Les données du dernier baromètre de la confiance en politique du CEVIPOF pourraient laisser croire qu’il répond à une demande : 64% de Français estiment que la France doit se fermer davantage sur le plan migratoire et 63% considèrent qu’il y a trop d’immigrés en France. Ces chiffres ont été abondamment commentés et relayés dans la sphère médiatique. Ils ont contribué à placer au cœur du débat public cette idée qu’il s’agissait d’une lame de fond, d’un mouvement inéluctable.
Des Français beaucoup plus ouverts que ne le pensent les responsables politiques
On a juste oublié de préciser que ces pourcentages étaient assez stables depuis 15 ans : en décembre 2017 comme en janvier 2022, ils étaient en réalité strictement les mêmes. Certes, ils ont connu un pic au moment des attentats de 2015, et atteint 67% au moment où la gauche était au pouvoir, en 2013 et en 2014. Pourquoi ? Parce que l’opinion des Français est sensible au contexte. Elle est aussi « thermostatique » : elle varie en sens inverse de la couleur politique du parti au pouvoir, et souvent de quelques points. Y voir un plébiscite en faveur de l’action du ministre de l’Intérieur est donc, au mieux, une erreur de perspective.
Il y avait pourtant matière à s’étonner dans cette enquête. Un chiffre totalement passé sous les radars aurait mérité toute notre attention : 49% des personnes interrogées estiment ainsi « qu’il faudrait que la France évolue vers un modèle multiculturel qui permet à chaque communauté d’affirmer son identité ». C’est 10 points de plus qu’en 2024.
Si le désir de repli identitaire était aussi croissant que le disent un grand nombre de commentateurs et de responsables politiques, alors comment expliquer cette évolution aussi marquée, qui témoigne au contraire d’une acceptation de la différence ? Ce n’est pas le seul indicateur : le sociologue Vincent Tiberj a montré que la société était plus tolérante aujourd’hui qu’il y a trente ans.

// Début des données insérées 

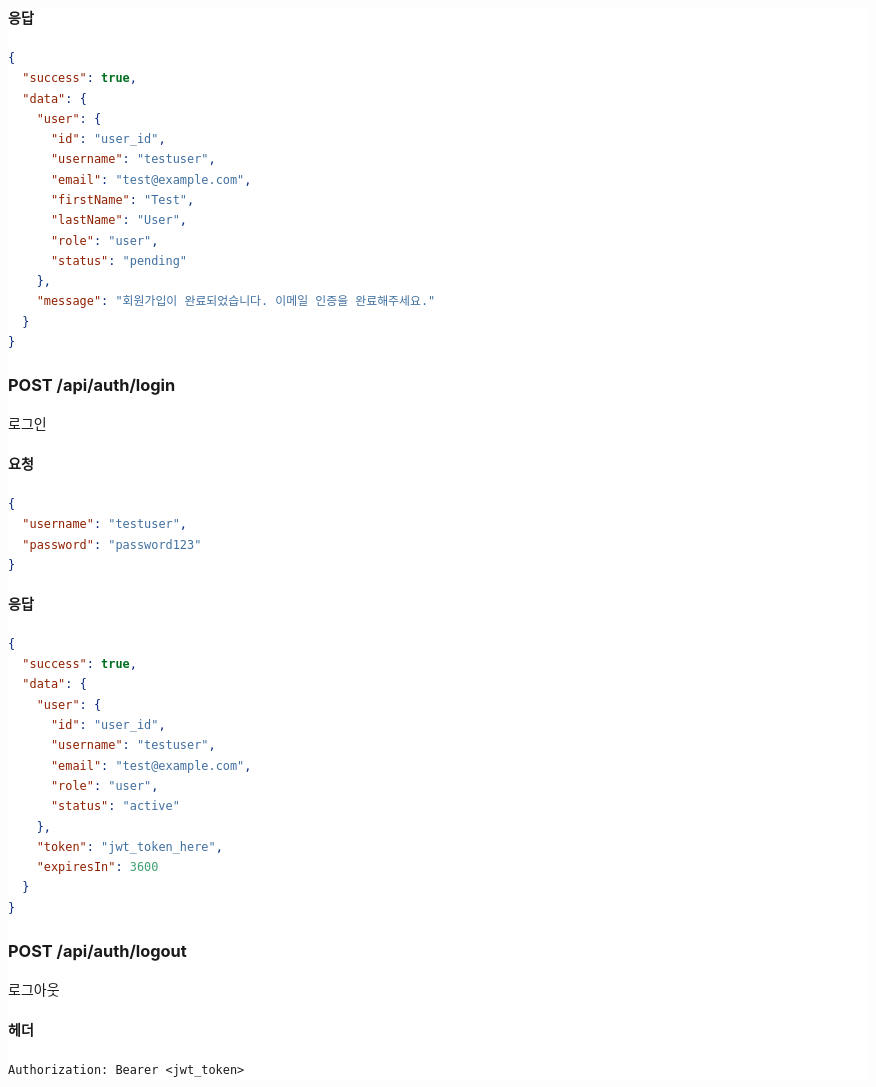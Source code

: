 #### 응답
```json
{
  "success": true,
  "data": {
    "user": {
      "id": "user_id",
      "username": "testuser",
      "email": "test@example.com",
      "firstName": "Test",
      "lastName": "User",
      "role": "user",
      "status": "pending"
    },
    "message": "회원가입이 완료되었습니다. 이메일 인증을 완료해주세요."
  }
}
```

### POST /api/auth/login
로그인

#### 요청
```json
{
  "username": "testuser",
  "password": "password123"
}
```

#### 응답
```json
{
  "success": true,
  "data": {
    "user": {
      "id": "user_id",
      "username": "testuser",
      "email": "test@example.com",
      "role": "user",
      "status": "active"
    },
    "token": "jwt_token_here",
    "expiresIn": 3600
  }
}
```

### POST /api/auth/logout
로그아웃

#### 헤더
```
Authorization: Bearer <jwt_token>
```
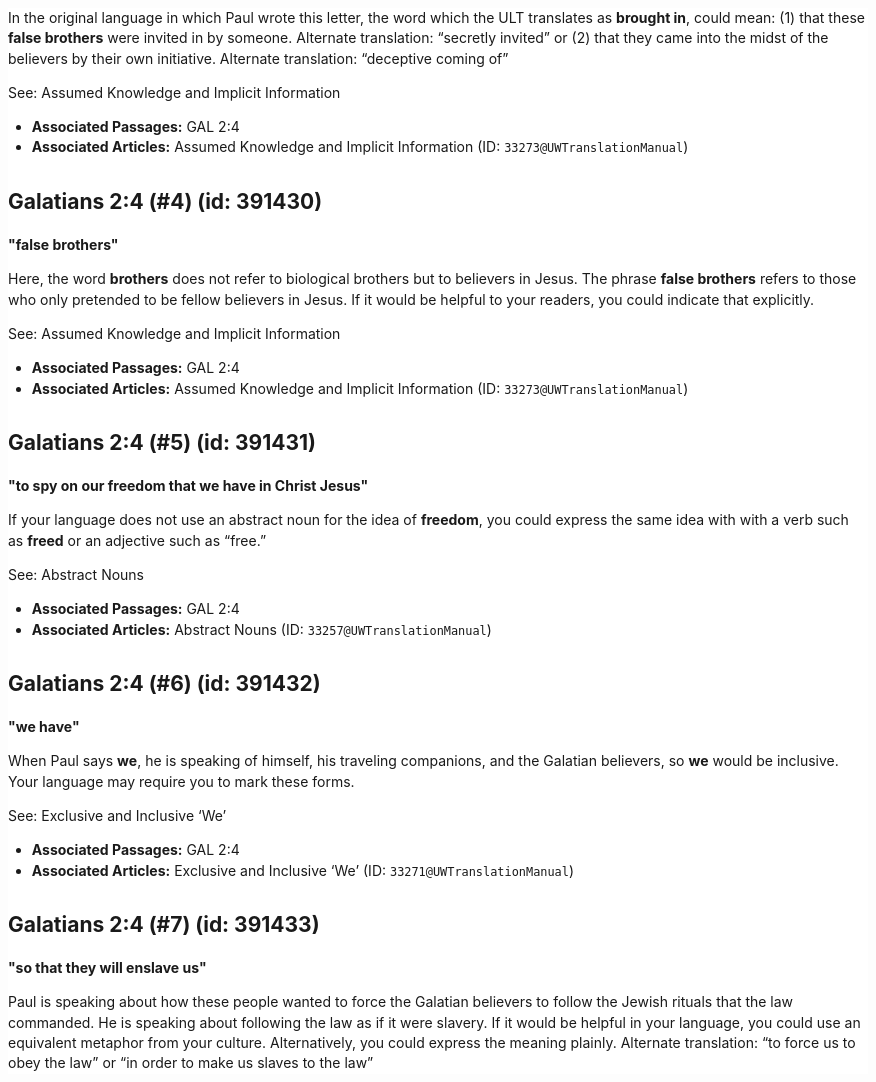 In the original language in which Paul wrote this letter, the word which the ULT translates as **brought in**, could mean: (1\) that these **false brothers** were invited in by someone. Alternate translation: “secretly invited” or (2\) that they came into the midst of the believers by their own initiative. Alternate translation: “deceptive coming of”

See: Assumed Knowledge and Implicit Information

* **Associated Passages:** GAL 2:4
* **Associated Articles:** Assumed Knowledge and Implicit Information (ID: `33273@UWTranslationManual`)

## Galatians 2:4 (#4) (id: 391430)

**"false brothers"**

Here, the word **brothers** does not refer to biological brothers but to believers in Jesus. The phrase **false brothers** refers to those who only pretended to be fellow believers in Jesus. If it would be helpful to your readers, you could indicate that explicitly.

See: Assumed Knowledge and Implicit Information

* **Associated Passages:** GAL 2:4
* **Associated Articles:** Assumed Knowledge and Implicit Information (ID: `33273@UWTranslationManual`)

## Galatians 2:4 (#5) (id: 391431)

**"to spy on our freedom that we have in Christ Jesus"**

If your language does not use an abstract noun for the idea of **freedom**, you could express the same idea with with a verb such as **freed** or an adjective such as “free.”

See: Abstract Nouns

* **Associated Passages:** GAL 2:4
* **Associated Articles:** Abstract Nouns (ID: `33257@UWTranslationManual`)

## Galatians 2:4 (#6) (id: 391432)

**"we have"**

When Paul says **we**, he is speaking of himself, his traveling companions, and the Galatian believers, so **we** would be inclusive. Your language may require you to mark these forms.

See: Exclusive and Inclusive ‘We’

* **Associated Passages:** GAL 2:4
* **Associated Articles:** Exclusive and Inclusive ‘We’ (ID: `33271@UWTranslationManual`)

## Galatians 2:4 (#7) (id: 391433)

**"so that they will enslave us"**

Paul is speaking about how these people wanted to force the Galatian believers to follow the Jewish rituals that the law commanded. He is speaking about following the law as if it were slavery. If it would be helpful in your language, you could use an equivalent metaphor from your culture. Alternatively, you could express the meaning plainly. Alternate translation: “to force us to obey the law” or “in order to make us slaves to the law”
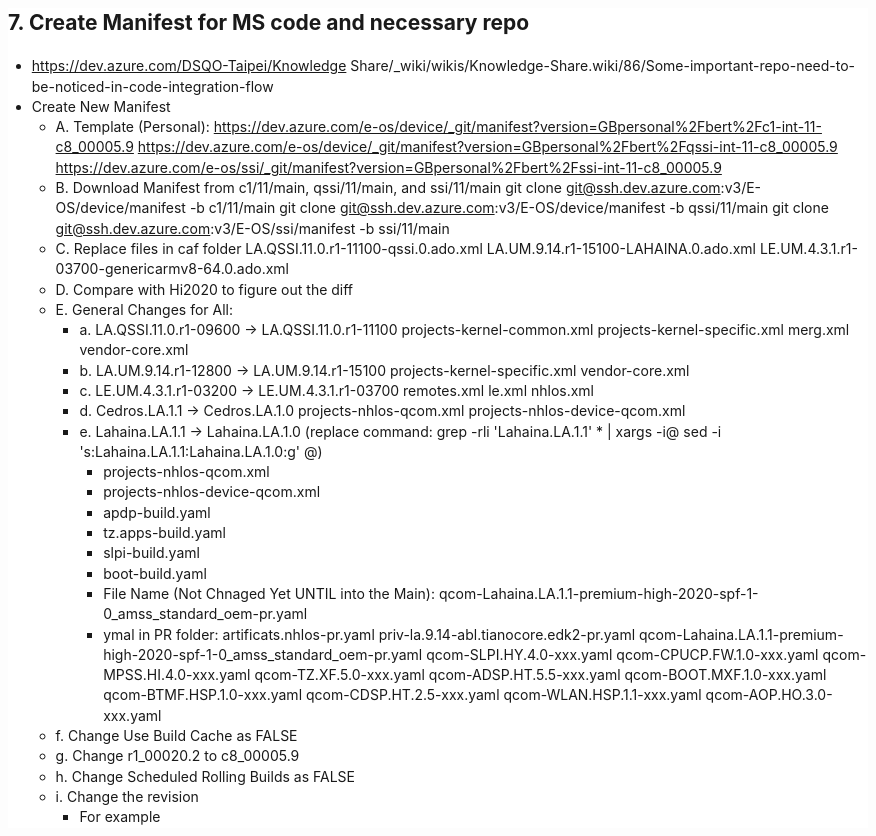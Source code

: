 ## 7. Create Manifest for MS code and necessary repo
  - https://dev.azure.com/DSQO-Taipei/Knowledge Share/_wiki/wikis/Knowledge-Share.wiki/86/Some-important-repo-need-to-be-noticed-in-code-integration-flow
  - Create New Manifest
    - A. Template (Personal):
      https://dev.azure.com/e-os/device/_git/manifest?version=GBpersonal%2Fbert%2Fc1-int-11-c8_00005.9
      https://dev.azure.com/e-os/device/_git/manifest?version=GBpersonal%2Fbert%2Fqssi-int-11-c8_00005.9
      https://dev.azure.com/e-os/ssi/_git/manifest?version=GBpersonal%2Fbert%2Fssi-int-11-c8_00005.9
    - B. Download Manifest from c1/11/main, qssi/11/main, and ssi/11/main
      git clone git@ssh.dev.azure.com:v3/E-OS/device/manifest -b c1/11/main
      git clone git@ssh.dev.azure.com:v3/E-OS/device/manifest -b qssi/11/main
      git clone git@ssh.dev.azure.com:v3/E-OS/ssi/manifest -b ssi/11/main
    - C. Replace files in caf folder
      LA.QSSI.11.0.r1-11100-qssi.0.ado.xml
      LA.UM.9.14.r1-15100-LAHAINA.0.ado.xml
      LE.UM.4.3.1.r1-03700-genericarmv8-64.0.ado.xml
    - D. Compare with Hi2020 to figure out the diff
    - E. General Changes for All:
      - a. LA.QSSI.11.0.r1-09600 -> LA.QSSI.11.0.r1-11100
           projects-kernel-common.xml
           projects-kernel-specific.xml
           merg.xml
           vendor-core.xml
      - b. LA.UM.9.14.r1-12800 -> LA.UM.9.14.r1-15100
           projects-kernel-specific.xml
           vendor-core.xml
      - c. LE.UM.4.3.1.r1-03200 -> LE.UM.4.3.1.r1-03700
           remotes.xml
           le.xml
           nhlos.xml
      - d. Cedros.LA.1.1 -> Cedros.LA.1.0
           projects-nhlos-qcom.xml
           projects-nhlos-device-qcom.xml
      - e. Lahaina.LA.1.1 -> Lahaina.LA.1.0 (replace command: grep -rli 'Lahaina.LA.1.1' * | xargs -i@ sed -i 's:Lahaina.LA.1.1:Lahaina.LA.1.0:g' @)
           - projects-nhlos-qcom.xml
           - projects-nhlos-device-qcom.xml
           - apdp-build.yaml
           - tz.apps-build.yaml
           - slpi-build.yaml
           - boot-build.yaml
           - File Name (Not Chnaged Yet UNTIL into the Main):
             qcom-Lahaina.LA.1.1-premium-high-2020-spf-1-0_amss_standard_oem-pr.yaml
           - ymal in PR folder:
             artificats.nhlos-pr.yaml
             priv-la.9.14-abl.tianocore.edk2-pr.yaml
             qcom-Lahaina.LA.1.1-premium-high-2020-spf-1-0_amss_standard_oem-pr.yaml
             qcom-SLPI.HY.4.0-xxx.yaml
             qcom-CPUCP.FW.1.0-xxx.yaml
             qcom-MPSS.HI.4.0-xxx.yaml
             qcom-TZ.XF.5.0-xxx.yaml
             qcom-ADSP.HT.5.5-xxx.yaml
             qcom-BOOT.MXF.1.0-xxx.yaml
             qcom-BTMF.HSP.1.0-xxx.yaml
             qcom-CDSP.HT.2.5-xxx.yaml
             qcom-WLAN.HSP.1.1-xxx.yaml
             qcom-AOP.HO.3.0-xxx.yaml
     - f. Change Use Build Cache as FALSE
     - g. Change r1_00020.2 to c8_00005.9
     - h. Change Scheduled Rolling Builds as FALSE
     - i. Change the revision
       - For example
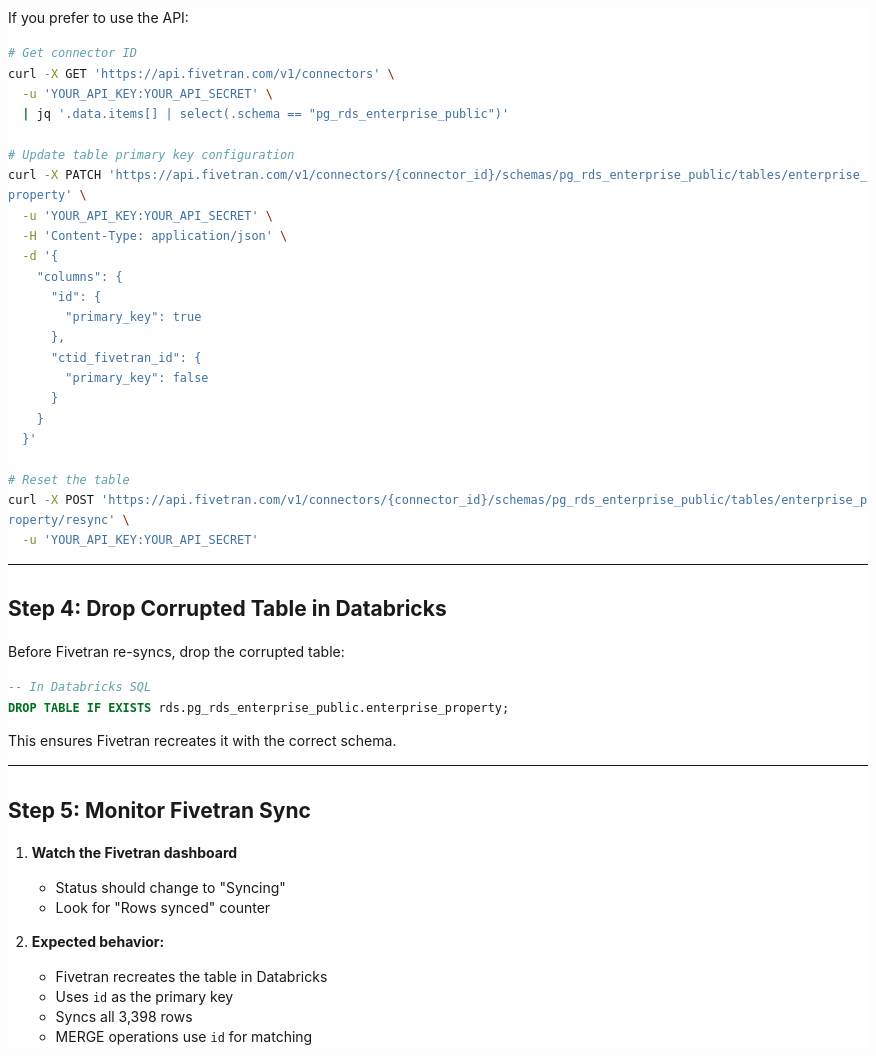 If you prefer to use the API:

```bash
# Get connector ID
curl -X GET 'https://api.fivetran.com/v1/connectors' \
  -u 'YOUR_API_KEY:YOUR_API_SECRET' \
  | jq '.data.items[] | select(.schema == "pg_rds_enterprise_public")'

# Update table primary key configuration
curl -X PATCH 'https://api.fivetran.com/v1/connectors/{connector_id}/schemas/pg_rds_enterprise_public/tables/enterprise_property' \
  -u 'YOUR_API_KEY:YOUR_API_SECRET' \
  -H 'Content-Type: application/json' \
  -d '{
    "columns": {
      "id": {
        "primary_key": true
      },
      "ctid_fivetran_id": {
        "primary_key": false
      }
    }
  }'

# Reset the table
curl -X POST 'https://api.fivetran.com/v1/connectors/{connector_id}/schemas/pg_rds_enterprise_public/tables/enterprise_property/resync' \
  -u 'YOUR_API_KEY:YOUR_API_SECRET'
```

---

## Step 4: Drop Corrupted Table in Databricks

Before Fivetran re-syncs, drop the corrupted table:

```sql
-- In Databricks SQL
DROP TABLE IF EXISTS rds.pg_rds_enterprise_public.enterprise_property;
```

This ensures Fivetran recreates it with the correct schema.

---

## Step 5: Monitor Fivetran Sync

1. **Watch the Fivetran dashboard**
   - Status should change to "Syncing"
   - Look for "Rows synced" counter

2. **Expected behavior:**
   - Fivetran recreates the table in Databricks
   - Uses `id` as the primary key
   - Syncs all 3,398 rows
   - MERGE operations use `id` for matching
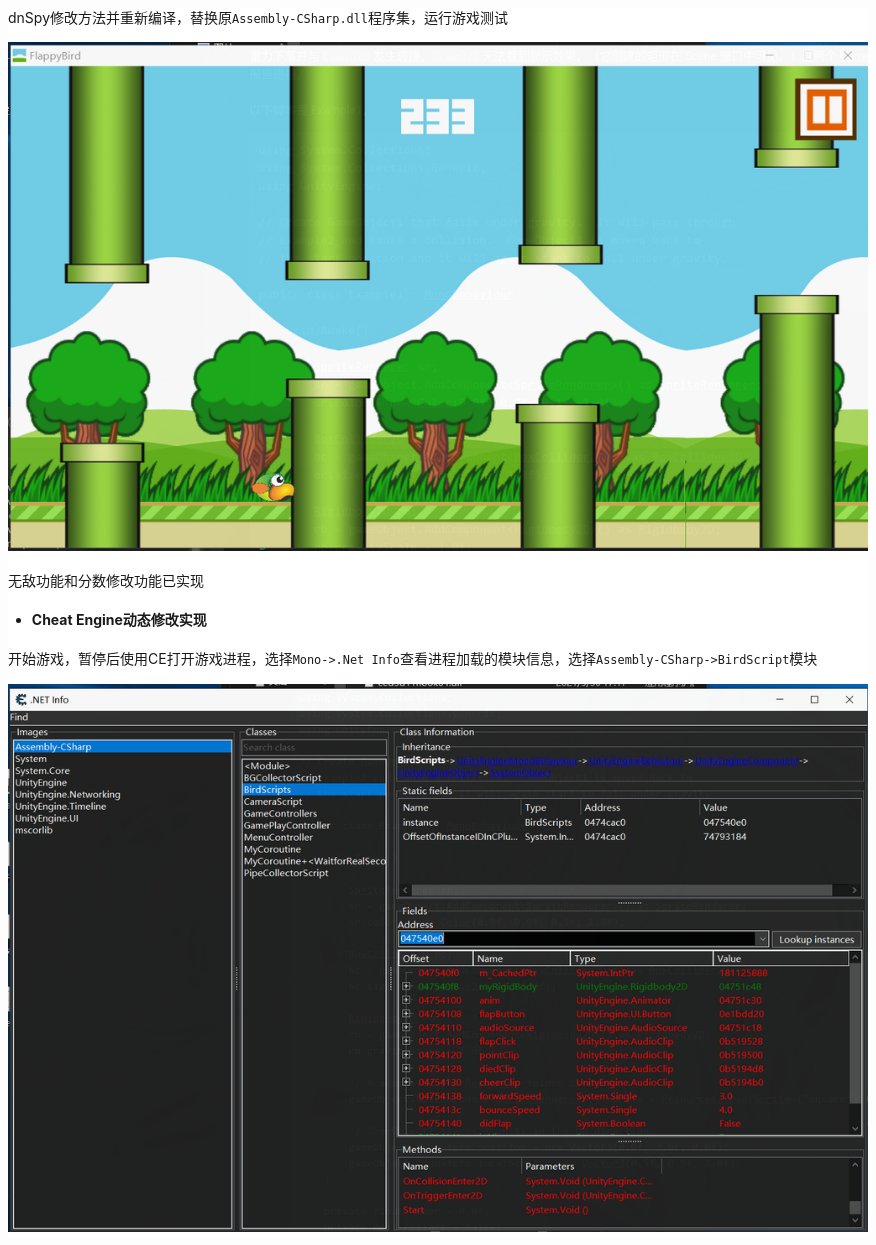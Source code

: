 dnSpy修改方法并重新编译，替换原`Assembly-CSharp.dll`程序集，运行游戏测试

![](assets/2023-10-27-15-15-10-image.png)

无敌功能和分数修改功能已实现

- #### Cheat Engine动态修改实现

开始游戏，暂停后使用CE打开游戏进程，选择`Mono->.Net Info`查看进程加载的模块信息，选择`Assembly-CSharp->BirdScript`模块

![](assets/2023-10-27-15-23-26-image.png)
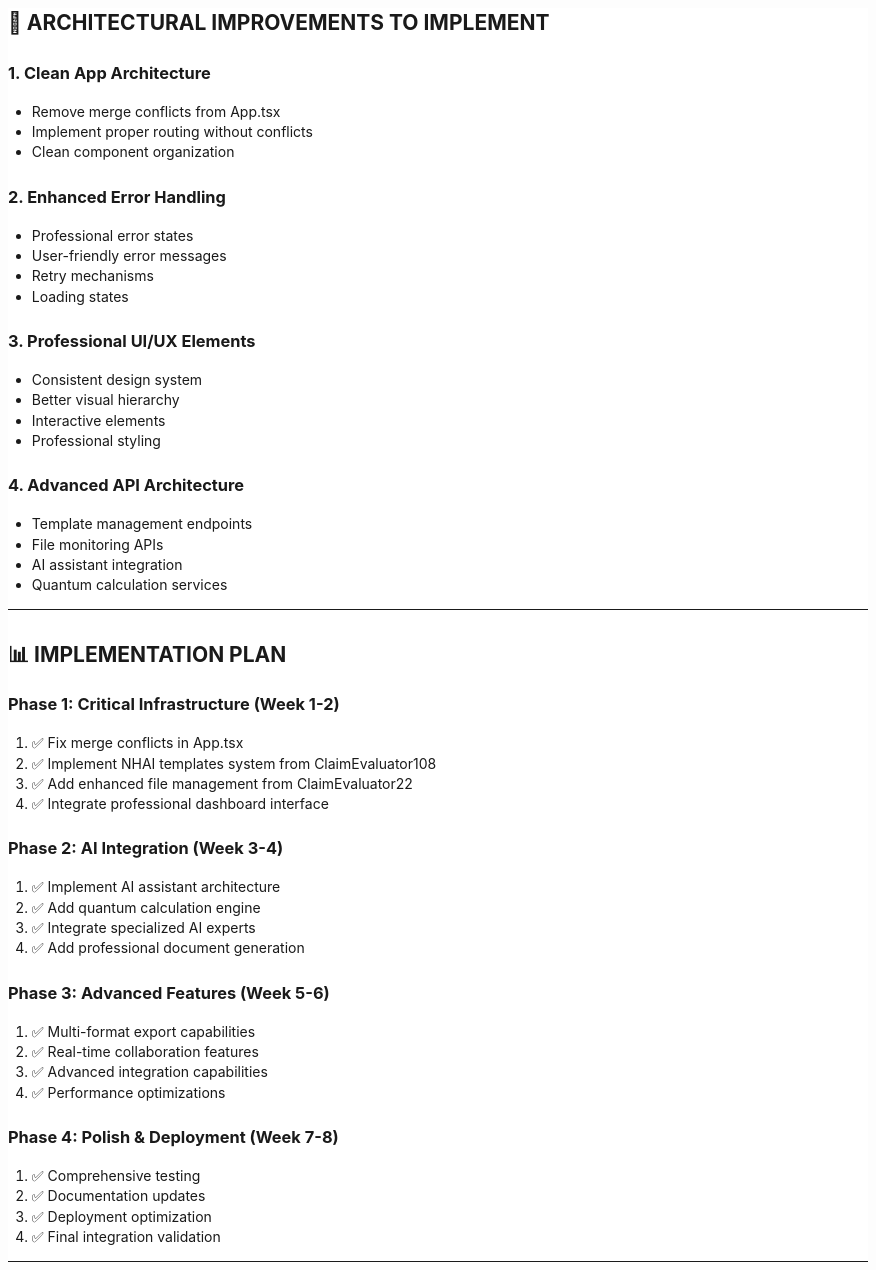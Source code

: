 
## 🔧 ARCHITECTURAL IMPROVEMENTS TO IMPLEMENT

### **1. Clean App Architecture**
- Remove merge conflicts from App.tsx
- Implement proper routing without conflicts
- Clean component organization

### **2. Enhanced Error Handling**
- Professional error states
- User-friendly error messages
- Retry mechanisms
- Loading states

### **3. Professional UI/UX Elements**
- Consistent design system
- Better visual hierarchy
- Interactive elements
- Professional styling

### **4. Advanced API Architecture**
- Template management endpoints
- File monitoring APIs
- AI assistant integration
- Quantum calculation services

---

## 📊 IMPLEMENTATION PLAN

### **Phase 1: Critical Infrastructure** (Week 1-2)
1. ✅ Fix merge conflicts in App.tsx
2. ✅ Implement NHAI templates system from ClaimEvaluator108
3. ✅ Add enhanced file management from ClaimEvaluator22
4. ✅ Integrate professional dashboard interface

### **Phase 2: AI Integration** (Week 3-4)
1. ✅ Implement AI assistant architecture
2. ✅ Add quantum calculation engine
3. ✅ Integrate specialized AI experts
4. ✅ Add professional document generation

### **Phase 3: Advanced Features** (Week 5-6)
1. ✅ Multi-format export capabilities
2. ✅ Real-time collaboration features
3. ✅ Advanced integration capabilities
4. ✅ Performance optimizations

### **Phase 4: Polish & Deployment** (Week 7-8)
1. ✅ Comprehensive testing
2. ✅ Documentation updates
3. ✅ Deployment optimization
4. ✅ Final integration validation

---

On croit lire dans les sondages une demande croissante d’uniformité culturelle dans la société. Le fait est qu’il s’agit d’une mauvaise compréhension de l’opinion et de ses dynamiques.
Bruno Retailleau n’a pas le monopole de ces erreurs de perception : elles sont en réalité très répandues et assez massives parmi les responsables politiques, ici et ailleurs. Des chercheurs ont interrogé plus de 800 responsables politiques dans quatre pays différents. Ils leur ont demandé quel était le pourcentage d’approbation d’un certain nombre de propositions politiques dans l’opinion. Ils ont comparé leurs réponses à une moyenne de 10 000 sondages. Et le résultat est sans appel : même lorsqu’elles doivent identifier ce qui est majoritaire, les élites politiques se trompent. Pire encore : elles ne sont pas plus douées lorsqu’elles doivent évaluer les préférences de leur propre électorat.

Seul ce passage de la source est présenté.